Il ruolo maggiore lo svolse l’aviazione, ottemperando in pieno all’obiettivo fissato da Goering: addestrare i piloti e testare l’efficienza degli aeroplani. Le missioni svolte sulla penisola iberica costituirono l’anticipo di tutti quei bombardamenti indiscriminati che pochi anni dopo avrebbero distrutto tante città europee. All’epoca mitragliare e bombardare città indifese (ancora sprovviste di contraerea) e popolazioni civili inermi comportava ben pochi rischi. Guernika (Gernika in lingua basca), cittadina a dieci chilometri dal mare e a trenta da Bilbao, non aveva più di sette-ottomila abitanti (oggi poco più che raddoppiati), costituiva un piccolo centro apparentemente insignificante. Eppure questa città, da secoli, è il simbolo delle tradizioni basche, puntigliosamente difese all’epoca delle guerre carliste. Già nel medioevo, sotto il suo famoso rovere millenario, si riunivano i rappresentanti dei diversi paesi per decidere le sorti politiche della nazione basca e perfino i re spagnoli qui avevano dovuto giurare di rispettare leggi e consuetudini locali, i Fueros. Da questo punto di vista, il bombardamento acquistava tutte le caratteristiche di una rappresaglia contro quelle che i franchisti chiamarono le «province ribelli» (Bizkaia, Gipuzkoa, Araba). Lunedì 26 aprile 1937 alle quattro e mezzo del pomeriggio, giorno di mercato, le campane suonarono annunciando l’arrivo di uno stormo di aerei. Gli Heinkel 111 apparvero alle cinque meno venti, bombardando e mitragliando sulle strade. E secondo lo storico Claudio Venza (Università di Trieste) al mitragliamento presero parte anche aerei italiani. Di seguito altri aerei, Junker 52. La popolazione che cercava di mettersi in salvo nei campi e nei boschi venne ulteriormente mitragliata. Fino alle otto meno un quarto, ogni venti minuti si succedettero ondate di aerei che scaricavano anche bombe superiori ai cinque quintali. La città risultò completamente devastata e incendiata. Per lo storico Hugh Tomas quel giorno morirono 1654 persone e 889 rimasero gravemente ferite. Cifre inferiori riportate da altri fonti si riferivano ai solo abitanti di Gernika, senza aver calcolato che molte delle vittime provenivano dalle località vicine.

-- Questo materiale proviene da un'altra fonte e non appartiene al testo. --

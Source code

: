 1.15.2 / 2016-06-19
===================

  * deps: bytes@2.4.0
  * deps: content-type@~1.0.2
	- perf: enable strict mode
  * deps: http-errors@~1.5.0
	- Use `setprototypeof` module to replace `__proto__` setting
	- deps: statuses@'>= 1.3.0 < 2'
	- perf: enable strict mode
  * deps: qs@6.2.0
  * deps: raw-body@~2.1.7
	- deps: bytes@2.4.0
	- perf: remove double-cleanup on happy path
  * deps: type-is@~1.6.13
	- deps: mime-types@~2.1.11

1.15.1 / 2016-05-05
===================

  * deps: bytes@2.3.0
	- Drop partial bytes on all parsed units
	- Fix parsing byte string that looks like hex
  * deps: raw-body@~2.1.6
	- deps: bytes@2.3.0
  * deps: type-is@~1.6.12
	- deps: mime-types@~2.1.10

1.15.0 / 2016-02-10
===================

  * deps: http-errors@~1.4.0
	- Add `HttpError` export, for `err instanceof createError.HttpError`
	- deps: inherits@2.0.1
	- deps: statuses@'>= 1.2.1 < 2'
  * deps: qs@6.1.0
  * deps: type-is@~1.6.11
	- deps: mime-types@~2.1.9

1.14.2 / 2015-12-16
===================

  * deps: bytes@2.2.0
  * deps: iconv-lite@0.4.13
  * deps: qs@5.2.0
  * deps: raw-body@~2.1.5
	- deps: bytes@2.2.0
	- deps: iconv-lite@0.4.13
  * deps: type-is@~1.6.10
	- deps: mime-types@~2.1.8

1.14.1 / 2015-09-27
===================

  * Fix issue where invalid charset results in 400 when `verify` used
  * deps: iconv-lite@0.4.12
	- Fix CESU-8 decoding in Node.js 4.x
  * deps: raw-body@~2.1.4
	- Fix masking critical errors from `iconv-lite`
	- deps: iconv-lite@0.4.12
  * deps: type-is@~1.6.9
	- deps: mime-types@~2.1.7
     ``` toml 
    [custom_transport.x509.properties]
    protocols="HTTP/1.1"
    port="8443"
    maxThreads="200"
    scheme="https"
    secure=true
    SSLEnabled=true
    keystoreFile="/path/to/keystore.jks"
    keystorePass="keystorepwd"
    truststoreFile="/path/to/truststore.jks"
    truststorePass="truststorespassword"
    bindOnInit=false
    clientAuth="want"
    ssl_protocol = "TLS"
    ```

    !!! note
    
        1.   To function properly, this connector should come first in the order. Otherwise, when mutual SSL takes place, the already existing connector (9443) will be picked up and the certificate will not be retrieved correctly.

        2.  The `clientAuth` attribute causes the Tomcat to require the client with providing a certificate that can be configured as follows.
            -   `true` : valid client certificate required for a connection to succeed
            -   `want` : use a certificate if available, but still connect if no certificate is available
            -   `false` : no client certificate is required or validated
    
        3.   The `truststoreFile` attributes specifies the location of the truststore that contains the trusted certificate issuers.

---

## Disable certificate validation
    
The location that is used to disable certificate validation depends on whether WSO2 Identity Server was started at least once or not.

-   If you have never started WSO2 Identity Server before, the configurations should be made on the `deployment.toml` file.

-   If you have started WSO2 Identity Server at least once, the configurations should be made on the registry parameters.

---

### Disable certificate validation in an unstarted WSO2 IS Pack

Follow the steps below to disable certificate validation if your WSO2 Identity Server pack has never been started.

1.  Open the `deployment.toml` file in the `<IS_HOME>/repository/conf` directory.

Miracolosamente, il palazzo sede del parlamento basco e la Quercia restarono illesi. Tali avvenimenti vennero confermati da tutti i testimoni oculari, sindaco compreso, dal governo basco e da tutte le formazioni politiche repubblicane. Vennero raccontate nei dettagli dai corrispondenti del Times, del Daily Telegraph, della Reuter, di Star, di France Soir e del Daily Express che visitarono immediatamente il luogo (molti la sera stessa) e raccolsero frammenti di bombe di fabbricazione tedesca. La propaganda fascista ha poi sostenuto per anni che a distrugger Gernika sarebbero stati gli stessi baschi per screditare Franco. Fino a qualche anno fa (il celebre quadro di Picasso era già stato trasferito in Spagna dal Moma newyorchese) la vera storia di Gernika era ancora ignorata da molti spagnoli. In molti libri di Storia (come in quelli di Manuel Aznar, storico ufficiale del regime e amico personale di Franco) si sosteneva che se non erano stati proprio i baschi, in alternativa, i responsabili andavano individuati in un battaglione di minatori repubblicani delle Asturie. Nel 1987 alle cerimonie per il cinquantenario avevano preso parte anche due deputati tedeschi, i Verdi Petra Kelly e Gert Bastian, destinati a morire pochi mesi dopo in circostanze misteriose**. La loro presenza esprimeva sia una volontà di riconciliazione, sia l’ammissione della colpa da parte dei tedeschi. Attualmente Gernika è gemellata con la città tedesca di Pforzeim il cui centro storico venne distrutto per l’80% dai bombardamenti durante la seconda guerra mondiale.
Gianni Sartori
*nota 1: Altra data ricordata dal popolo basco è quella della caduta di Irunea (Pamplona) il 21 luglio.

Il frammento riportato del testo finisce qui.